Reputation: 121
I would like to conditionally check in a pandas dataframe if a string value contains some other string values, defined as a regex. The string values to check for change per row, and right now are stored in a series, with the formats displayed below:
df = pd.DataFrame(["a", "a", "b", "c", "de", "de"], columns=["Value"])
df:
| Index | Value |
| 0 | "a" |
| 1 | "a" |
| 2 | "b" |
| 3 | "c" |
| 4 | "de" |
| 5 | "de" |
series = pd.Series(["a|b|c", "a", "d|e", "c", "c|a", "f|e"])

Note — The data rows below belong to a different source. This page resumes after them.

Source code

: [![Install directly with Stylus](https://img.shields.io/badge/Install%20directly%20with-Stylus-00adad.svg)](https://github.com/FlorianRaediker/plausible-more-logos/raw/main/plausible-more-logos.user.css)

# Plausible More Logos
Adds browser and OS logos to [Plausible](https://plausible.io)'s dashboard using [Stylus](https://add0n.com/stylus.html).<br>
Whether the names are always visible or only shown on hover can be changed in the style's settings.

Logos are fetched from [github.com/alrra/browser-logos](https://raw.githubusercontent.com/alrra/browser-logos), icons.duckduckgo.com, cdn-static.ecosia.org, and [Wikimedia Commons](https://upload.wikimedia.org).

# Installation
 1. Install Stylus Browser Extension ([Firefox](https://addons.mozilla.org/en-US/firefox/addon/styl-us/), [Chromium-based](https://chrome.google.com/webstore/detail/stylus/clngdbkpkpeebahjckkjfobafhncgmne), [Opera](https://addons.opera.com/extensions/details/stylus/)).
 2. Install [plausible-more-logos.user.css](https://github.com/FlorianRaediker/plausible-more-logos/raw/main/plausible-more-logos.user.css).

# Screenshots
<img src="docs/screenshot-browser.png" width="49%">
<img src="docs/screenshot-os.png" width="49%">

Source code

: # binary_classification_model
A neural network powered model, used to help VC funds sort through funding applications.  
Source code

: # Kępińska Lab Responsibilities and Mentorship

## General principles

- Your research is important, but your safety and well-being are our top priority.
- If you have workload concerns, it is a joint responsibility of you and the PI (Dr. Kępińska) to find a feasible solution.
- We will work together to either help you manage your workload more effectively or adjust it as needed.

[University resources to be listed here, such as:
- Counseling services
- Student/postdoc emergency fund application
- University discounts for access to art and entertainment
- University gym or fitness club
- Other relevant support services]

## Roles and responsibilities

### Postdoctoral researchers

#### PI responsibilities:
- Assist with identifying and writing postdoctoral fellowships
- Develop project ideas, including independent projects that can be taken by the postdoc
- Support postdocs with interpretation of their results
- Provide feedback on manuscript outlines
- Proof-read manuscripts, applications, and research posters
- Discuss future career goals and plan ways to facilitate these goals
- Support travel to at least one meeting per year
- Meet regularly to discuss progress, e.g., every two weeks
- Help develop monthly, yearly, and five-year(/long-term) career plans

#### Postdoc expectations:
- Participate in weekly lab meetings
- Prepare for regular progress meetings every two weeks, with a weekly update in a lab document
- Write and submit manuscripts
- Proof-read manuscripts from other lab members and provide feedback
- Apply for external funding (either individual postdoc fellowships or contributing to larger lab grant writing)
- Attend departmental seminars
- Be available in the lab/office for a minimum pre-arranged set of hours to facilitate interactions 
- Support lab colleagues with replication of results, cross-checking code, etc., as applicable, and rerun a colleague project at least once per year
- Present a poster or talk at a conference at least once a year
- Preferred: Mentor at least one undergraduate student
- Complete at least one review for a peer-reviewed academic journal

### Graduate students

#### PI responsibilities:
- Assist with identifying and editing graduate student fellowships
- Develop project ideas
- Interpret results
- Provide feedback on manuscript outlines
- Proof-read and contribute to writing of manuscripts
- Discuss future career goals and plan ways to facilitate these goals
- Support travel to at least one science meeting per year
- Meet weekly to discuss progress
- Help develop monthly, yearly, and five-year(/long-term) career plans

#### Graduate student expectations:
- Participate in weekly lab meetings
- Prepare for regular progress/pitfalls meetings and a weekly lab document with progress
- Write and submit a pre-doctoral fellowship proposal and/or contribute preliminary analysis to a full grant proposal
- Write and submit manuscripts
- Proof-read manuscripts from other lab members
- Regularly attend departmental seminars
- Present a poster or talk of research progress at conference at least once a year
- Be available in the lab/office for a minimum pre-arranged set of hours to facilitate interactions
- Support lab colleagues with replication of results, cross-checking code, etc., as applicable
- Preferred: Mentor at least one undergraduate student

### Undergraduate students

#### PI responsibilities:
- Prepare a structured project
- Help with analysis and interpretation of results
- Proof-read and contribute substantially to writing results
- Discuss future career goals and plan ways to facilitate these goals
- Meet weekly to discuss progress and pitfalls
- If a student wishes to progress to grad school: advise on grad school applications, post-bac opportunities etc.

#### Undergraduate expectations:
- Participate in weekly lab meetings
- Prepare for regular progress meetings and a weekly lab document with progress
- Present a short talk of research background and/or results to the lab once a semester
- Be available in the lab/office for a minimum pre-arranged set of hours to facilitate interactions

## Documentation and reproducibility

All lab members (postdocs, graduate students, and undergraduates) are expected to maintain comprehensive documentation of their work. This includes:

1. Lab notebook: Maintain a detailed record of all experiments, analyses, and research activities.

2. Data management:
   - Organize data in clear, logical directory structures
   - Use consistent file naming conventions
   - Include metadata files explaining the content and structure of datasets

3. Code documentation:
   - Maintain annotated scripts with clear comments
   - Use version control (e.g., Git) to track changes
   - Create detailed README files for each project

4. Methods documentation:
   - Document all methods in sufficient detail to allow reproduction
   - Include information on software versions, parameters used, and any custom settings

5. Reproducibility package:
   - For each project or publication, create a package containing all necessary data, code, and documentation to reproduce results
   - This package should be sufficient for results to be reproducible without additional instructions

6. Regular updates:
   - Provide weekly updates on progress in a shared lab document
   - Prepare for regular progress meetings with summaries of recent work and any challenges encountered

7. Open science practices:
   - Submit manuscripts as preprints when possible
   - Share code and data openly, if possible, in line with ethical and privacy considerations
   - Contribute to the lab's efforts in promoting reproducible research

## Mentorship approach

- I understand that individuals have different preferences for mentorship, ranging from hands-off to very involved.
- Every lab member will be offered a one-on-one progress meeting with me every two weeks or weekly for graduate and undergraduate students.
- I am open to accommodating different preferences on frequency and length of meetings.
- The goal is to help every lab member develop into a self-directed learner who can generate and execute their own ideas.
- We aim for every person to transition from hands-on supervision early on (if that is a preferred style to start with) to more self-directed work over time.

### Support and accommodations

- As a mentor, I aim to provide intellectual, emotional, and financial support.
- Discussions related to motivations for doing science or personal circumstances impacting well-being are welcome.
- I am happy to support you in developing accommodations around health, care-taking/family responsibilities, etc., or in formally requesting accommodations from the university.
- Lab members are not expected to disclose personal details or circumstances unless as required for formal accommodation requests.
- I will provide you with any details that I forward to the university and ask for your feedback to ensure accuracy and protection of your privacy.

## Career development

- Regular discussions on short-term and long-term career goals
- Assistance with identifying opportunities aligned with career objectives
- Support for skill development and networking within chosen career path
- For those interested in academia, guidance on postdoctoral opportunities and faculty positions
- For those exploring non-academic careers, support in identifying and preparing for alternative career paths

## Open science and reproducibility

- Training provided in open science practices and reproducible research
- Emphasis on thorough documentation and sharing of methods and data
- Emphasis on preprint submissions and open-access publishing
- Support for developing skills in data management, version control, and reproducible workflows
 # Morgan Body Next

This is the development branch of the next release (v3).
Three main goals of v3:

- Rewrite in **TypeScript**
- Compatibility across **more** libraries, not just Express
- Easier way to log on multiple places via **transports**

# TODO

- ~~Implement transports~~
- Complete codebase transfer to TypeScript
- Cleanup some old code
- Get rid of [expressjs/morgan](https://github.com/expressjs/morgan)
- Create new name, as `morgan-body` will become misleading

Series with contains regex per row:
| Index | Value |
| 0 | "a|b|c" |
| 1 | "a" |
| 2 | "d|e" |
| 3 | "c" |
| 4 | "c|a" |
| 5 | "f|e" |
Expected output of contains:
[True, True, False, True, False, True]
If I were doing an .isin() and only needed to check for an exact match of some values, I could simply do the following:
Series with isin list per row:
| Index | Value |
| 0 | [a, b] |
| 1 | [a] |
| 2 | [d, e] |
| 3 | [c] |
| 4 | [c, a] |
| 5 | [d, e] |
dataframe["value"].isin(series)
since each row would be mapped to the right list to check by index by default
However, I need to check whether any of those values are contained, they do not need to be an exact match, so I need to use contains. I keep getting a "Series is not hashable" error when trying to do this:
dataframe["value"].str.lower().str.contains(series)
And I am not sure how could I make the contains function map to the actual regex to check per row. I would like to avoid lambdas and apply as much as possible, since I am processing a big dataset and I need execution to be as performant as possible
Thanks for the help,
Upvotes: 1
Views: 170
Reputation: 261914
You need to use a loop/list comprehension here:
import re
out = [bool(re.search(pat, s)) for pat, s in zip(series, df['Value'])]
# or as new column in df:
# df['new'] = [bool(re.search(pat, s)) for pat, s in zip(series, df['Value'])]
output: [True, True, False, True, False, True]
Upvotes: 1